When is Big Data Actually Big?

There is a quandary for anyone trying to wrap their head around what “BigData” means. When is big data really big? I had a good conversation with a friend of mine @ckenton today and as we were discussing some impactful things he and his company have done for clients over the last couple of years with careful and meaningful data analytics of what would mostly be considered social media data. I was struck by the fact that there was significant impact using what, by data volume measure, was actually not all that much data; perhaps a few gigabytes in aggregate in each case we discussed.

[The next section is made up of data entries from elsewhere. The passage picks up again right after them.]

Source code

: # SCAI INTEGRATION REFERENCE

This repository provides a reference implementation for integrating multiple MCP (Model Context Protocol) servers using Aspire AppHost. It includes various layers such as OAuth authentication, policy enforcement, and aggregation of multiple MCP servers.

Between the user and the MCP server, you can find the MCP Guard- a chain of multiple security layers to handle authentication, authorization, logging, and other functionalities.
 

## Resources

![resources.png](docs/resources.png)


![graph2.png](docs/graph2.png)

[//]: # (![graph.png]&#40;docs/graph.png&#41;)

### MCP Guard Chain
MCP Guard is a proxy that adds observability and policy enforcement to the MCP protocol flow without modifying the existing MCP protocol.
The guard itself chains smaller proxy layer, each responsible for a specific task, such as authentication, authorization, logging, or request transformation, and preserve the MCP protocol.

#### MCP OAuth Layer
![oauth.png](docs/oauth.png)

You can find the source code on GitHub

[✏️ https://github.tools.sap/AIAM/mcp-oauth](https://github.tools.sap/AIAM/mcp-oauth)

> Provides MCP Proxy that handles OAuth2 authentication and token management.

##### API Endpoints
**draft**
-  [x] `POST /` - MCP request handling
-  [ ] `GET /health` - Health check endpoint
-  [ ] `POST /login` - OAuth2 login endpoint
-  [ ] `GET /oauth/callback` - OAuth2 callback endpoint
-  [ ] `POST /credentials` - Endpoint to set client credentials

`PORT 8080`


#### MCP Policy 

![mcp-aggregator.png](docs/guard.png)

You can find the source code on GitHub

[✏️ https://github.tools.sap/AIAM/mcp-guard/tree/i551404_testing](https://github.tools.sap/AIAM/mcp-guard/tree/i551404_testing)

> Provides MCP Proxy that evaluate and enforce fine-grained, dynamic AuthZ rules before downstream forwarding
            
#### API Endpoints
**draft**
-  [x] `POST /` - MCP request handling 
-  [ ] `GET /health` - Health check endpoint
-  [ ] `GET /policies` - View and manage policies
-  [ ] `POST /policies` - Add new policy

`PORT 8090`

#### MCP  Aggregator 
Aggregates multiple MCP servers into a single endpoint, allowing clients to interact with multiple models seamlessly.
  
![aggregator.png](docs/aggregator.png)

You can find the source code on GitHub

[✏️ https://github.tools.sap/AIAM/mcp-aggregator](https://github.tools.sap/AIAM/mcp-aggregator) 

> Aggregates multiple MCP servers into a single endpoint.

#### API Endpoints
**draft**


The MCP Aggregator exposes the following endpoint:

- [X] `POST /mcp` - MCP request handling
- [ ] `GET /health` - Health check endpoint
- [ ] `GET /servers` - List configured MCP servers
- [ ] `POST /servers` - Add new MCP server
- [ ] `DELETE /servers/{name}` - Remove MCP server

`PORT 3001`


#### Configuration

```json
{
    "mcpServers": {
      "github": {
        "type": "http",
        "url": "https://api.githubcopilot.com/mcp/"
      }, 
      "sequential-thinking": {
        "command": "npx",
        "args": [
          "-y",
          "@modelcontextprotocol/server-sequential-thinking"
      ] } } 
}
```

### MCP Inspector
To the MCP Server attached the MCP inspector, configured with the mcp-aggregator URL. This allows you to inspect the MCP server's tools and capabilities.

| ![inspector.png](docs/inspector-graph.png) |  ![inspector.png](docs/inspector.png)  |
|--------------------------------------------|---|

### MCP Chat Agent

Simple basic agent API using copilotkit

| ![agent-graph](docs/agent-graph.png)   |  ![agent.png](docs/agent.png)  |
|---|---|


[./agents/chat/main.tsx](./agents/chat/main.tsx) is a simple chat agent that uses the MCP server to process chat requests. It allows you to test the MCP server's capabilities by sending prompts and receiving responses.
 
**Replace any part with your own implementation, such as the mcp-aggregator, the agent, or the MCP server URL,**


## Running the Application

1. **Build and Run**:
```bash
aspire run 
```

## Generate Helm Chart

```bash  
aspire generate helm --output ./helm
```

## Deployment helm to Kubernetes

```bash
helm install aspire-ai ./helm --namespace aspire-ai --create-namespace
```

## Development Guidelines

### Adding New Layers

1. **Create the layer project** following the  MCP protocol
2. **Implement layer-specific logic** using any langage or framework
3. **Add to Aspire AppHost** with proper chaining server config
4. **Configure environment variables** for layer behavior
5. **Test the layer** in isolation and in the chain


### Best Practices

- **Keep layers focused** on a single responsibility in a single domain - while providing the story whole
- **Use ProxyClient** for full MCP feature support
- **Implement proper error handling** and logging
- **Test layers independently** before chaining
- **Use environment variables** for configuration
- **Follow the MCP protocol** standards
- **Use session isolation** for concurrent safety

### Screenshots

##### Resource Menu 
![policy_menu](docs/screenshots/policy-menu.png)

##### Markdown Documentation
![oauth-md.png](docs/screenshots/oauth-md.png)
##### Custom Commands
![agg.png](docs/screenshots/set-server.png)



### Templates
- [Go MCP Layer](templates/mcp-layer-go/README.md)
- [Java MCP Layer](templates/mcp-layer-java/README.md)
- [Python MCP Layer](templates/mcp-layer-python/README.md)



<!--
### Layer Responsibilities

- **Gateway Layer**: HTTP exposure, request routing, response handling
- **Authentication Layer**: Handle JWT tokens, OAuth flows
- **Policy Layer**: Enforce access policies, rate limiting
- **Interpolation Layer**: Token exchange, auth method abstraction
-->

On another front I have two active projects for two very different clients right now where I and my teams have architected and built systems from scratch that crunch from the 10’s of 1000’s to the millions of pieces of data per day in near real time. We’ve created code, frameworks, and modules and used off the shelf kit whenever we could. There have been moments of bliss and moments of solid wall to forehead pounding frustrations. We’re using tools like MongoDB, Riak, node.js, PHP, Redis, Scala, Java, Akka, AWS, Capistrano, Jenkins, Chef, Git and more. We’re using a flexible agile workflow models with business agreements and contracts that match. We are doing all this to analyze data. With all of this we are crunching what some would would call big data and it’s definitely growing very, very quickly by volume. But, it is not big data because of the ever growing volume. It’s big data because from it impactful meaning is extracted and the end users of these insights from otherwise chaotic looking data streams can make impactful business decisions quickly for their contextual needs.

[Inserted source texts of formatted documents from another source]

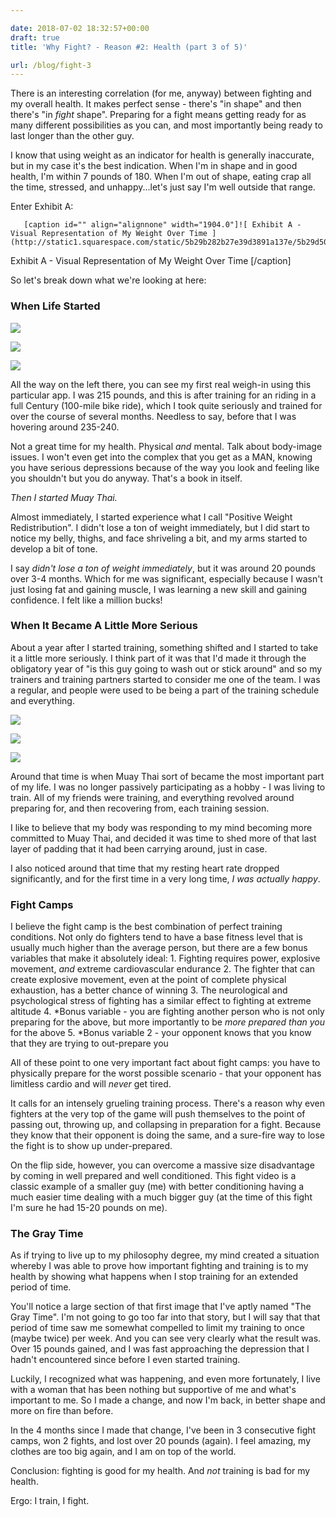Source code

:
 ```yaml
---

date: 2018-07-02 18:32:57+00:00
draft: true
title: 'Why Fight? - Reason #2: Health (part 3 of 5)'

url: /blog/fight-3
---
```


There is an interesting correlation (for me, anyway) between fighting and my overall health. It makes perfect sense - there's "in shape" and then there's "in _fight_ shape". Preparing for a fight means getting ready for as many different possibilities as you can, and most importantly being ready to last longer than the other guy.

I know that using weight as an indicator for health is generally inaccurate, but in my case it's the best indication. When I'm in shape and in good health, I'm within 7 pounds of 180. When I'm out of shape, eating crap all the time, stressed, and unhappy...let's just say I'm well outside that range.

Enter Exhibit A:


  
       [caption id="" align="alignnone" width="1904.0"]![ Exhibit A - Visual Representation of My Weight Over Time ](http://static1.squarespace.com/static/5b29b282b27e39d3891a137e/5b29d50ac07b083624e43ad2/5b3a43f4aa4a993b0dd679ba/1530545153142/weightchart3.png)
 Exhibit A - Visual Representation of My Weight Over Time [/caption] 
  



So let's break down what we're looking at here:

### When Life Started



  
   ![](http://static1.squarespace.com/static/5b29b282b27e39d3891a137e/5b29d50ac07b083624e43ad2/5b3a5a2c70a6ad54c2338189/1530550830928/IMG_20140531_193307.jpg)

  

  
   ![](http://static1.squarespace.com/static/5b29b282b27e39d3891a137e/5b29d50ac07b083624e43ad2/5b3a5a2c2b6a282dadb772a8/1530550831316/2014-08-18+07.45.33.jpg.33.jpg?format=original)

  

  
   ![](http://static1.squarespace.com/static/5b29b282b27e39d3891a137e/5b29d50ac07b083624e43ad2/5b3a5b6c03ce6489108837f5/1530551149383/2014-10-30+10.16.16%282%29.jpg.16%282%29.jpg?format=original)

  



All the way on the left there, you can see my first real weigh-in using this particular app. I was 215 pounds, and this is after training for an riding in a full Century (100-mile bike ride), which I took quite seriously and trained for over the course of several months. Needless to say, before that I was hovering around 235-240.

Not a great time for my health. Physical _and_ mental. Talk about body-image issues. I won't even get into the complex that you get as a MAN, knowing you have serious depressions because of the way you look and feeling like you shouldn't but you do anyway. That's a book in itself.

_Then I started Muay Thai._

Almost immediately, I started experience what I call "Positive Weight Redistribution". I didn't lose a ton of weight immediately, but I did start to notice my belly, thighs, and face shriveling a bit, and my arms started to develop a bit of tone.

I say _didn't lose a ton of weight immediately_, but it was around 20 pounds over 3-4 months. Which for me was significant, especially because I wasn't just losing fat and gaining muscle, I was learning a new skill and gaining confidence. I felt like a million bucks!

### When It Became A Little More Serious

About a year after I started training, something shifted and I started to take it a little more seriously. I think part of it was that I'd made it through the obligatory year of "is this guy going to wash out or stick around" and so my trainers and training partners started to consider me one of the team. I was a regular, and people were used to be being a part of the training schedule and everything.



  
   ![](http://static1.squarespace.com/static/5b29b282b27e39d3891a137e/5b29d50ac07b083624e43ad2/5b3a5ff82b6a282dadb89c2a/1530552322709/IMG_0394.JPG)

  

  
   ![](http://static1.squarespace.com/static/5b29b282b27e39d3891a137e/5b29d50ac07b083624e43ad2/5b3a6087f950b796a6ff4c33/1530552457485/temp.jpg)

  

  
   ![](http://static1.squarespace.com/static/5b29b282b27e39d3891a137e/5b29d50ac07b083624e43ad2/5b3a5ff870a6ad54c234b034/1530552321187/IMG_0442.JPG)

  



Around that time is when Muay Thai sort of became the most important part of my life. I was no longer passively participating as a hobby - I was living to train. All of my friends were training, and everything revolved around preparing for, and then recovering from, each training session.

I like to believe that my body was responding to my mind becoming more committed to Muay Thai, and decided it was time to shed more of that last layer of padding that it had been carrying around, just in case.

I also noticed around that time that my resting heart rate dropped significantly, and for the first time in a very long time, _I was actually happy_.

### Fight Camps

I believe the fight camp is the best combination of perfect training conditions. Not only do fighters tend to have a base fitness level that is usually much higher than the average person, but there are a few bonus variables that make it absolutely ideal:  1. Fighting requires power, explosive movement, _and_ extreme cardiovascular endurance  2. The fighter that can create explosive movement, even at the point of complete physical exhaustion, has a better chance of winning  3. The neurological and psychological stress of fighting has a similar effect to fighting at extreme altitude  4. *Bonus variable - you are fighting another person who is not only preparing for the above, but more importantly to be _more prepared than you_ for the above  5. *Bonus variable 2 - your opponent knows that you know that they are trying to out-prepare you

All of these point to one very important fact about fight camps: you have to physically prepare for the worst possible scenario - that your opponent has limitless cardio and will _never_ get tired.


 
   

 


It calls for an intensely grueling training process. There's a reason why even fighters at the very top of the game will push themselves to the point of passing out, throwing up, and collapsing in preparation for a fight. Because they know that their opponent is doing the same, and a sure-fire way to lose the fight is to show up under-prepared.

On the flip side, however, you can overcome a massive size disadvantage by coming in well prepared and well conditioned. This fight video is a classic example of a smaller guy (me) with better conditioning having a much easier time dealing with a much bigger guy (at the time of this fight I'm sure he had 15-20 pounds on me).

### The Gray Time

As if trying to live up to my philosophy degree, my mind created a situation whereby I was able to prove how important fighting and training is to my health by showing what happens when I stop training for an extended period of time.

You'll notice a large section of that first image that I've aptly named "The Gray Time". I'm not going to go too far into that story, but I will say that that period of time saw me somewhat compelled to limit my training to once (maybe twice) per week. And you can see very clearly what the result was. Over 15 pounds gained, and I was fast approaching the depression that I hadn't encountered since before I even started training.

Luckily, I recognized what was happening, and even more fortunately, I live with a woman that has been nothing but supportive of me and what's important to me. So I made a change, and now I'm back, in better shape and more on fire than before.

In the 4 months since I made that change, I've been in 3 consecutive fight camps, won 2 fights, and lost over 20 pounds (again). I feel amazing, my clothes are too big again, and I am on top of the world.

Conclusion: fighting is good for my health. And _not_ training is bad for my health.

Ergo: I train, I fight.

In summary, I’ve come to think that Big Data is Big when the insights derived from it is truly meaningful and potentially significantly impactful. It doesn’t matter if it’s a few Gigabytes or a few Petabytes of data. The technical challenges will vary of course depending on data volume but what really matters is what you learn from the data you have and then, most importantly, what you do with that newfound knowledge once you have it in your grasp.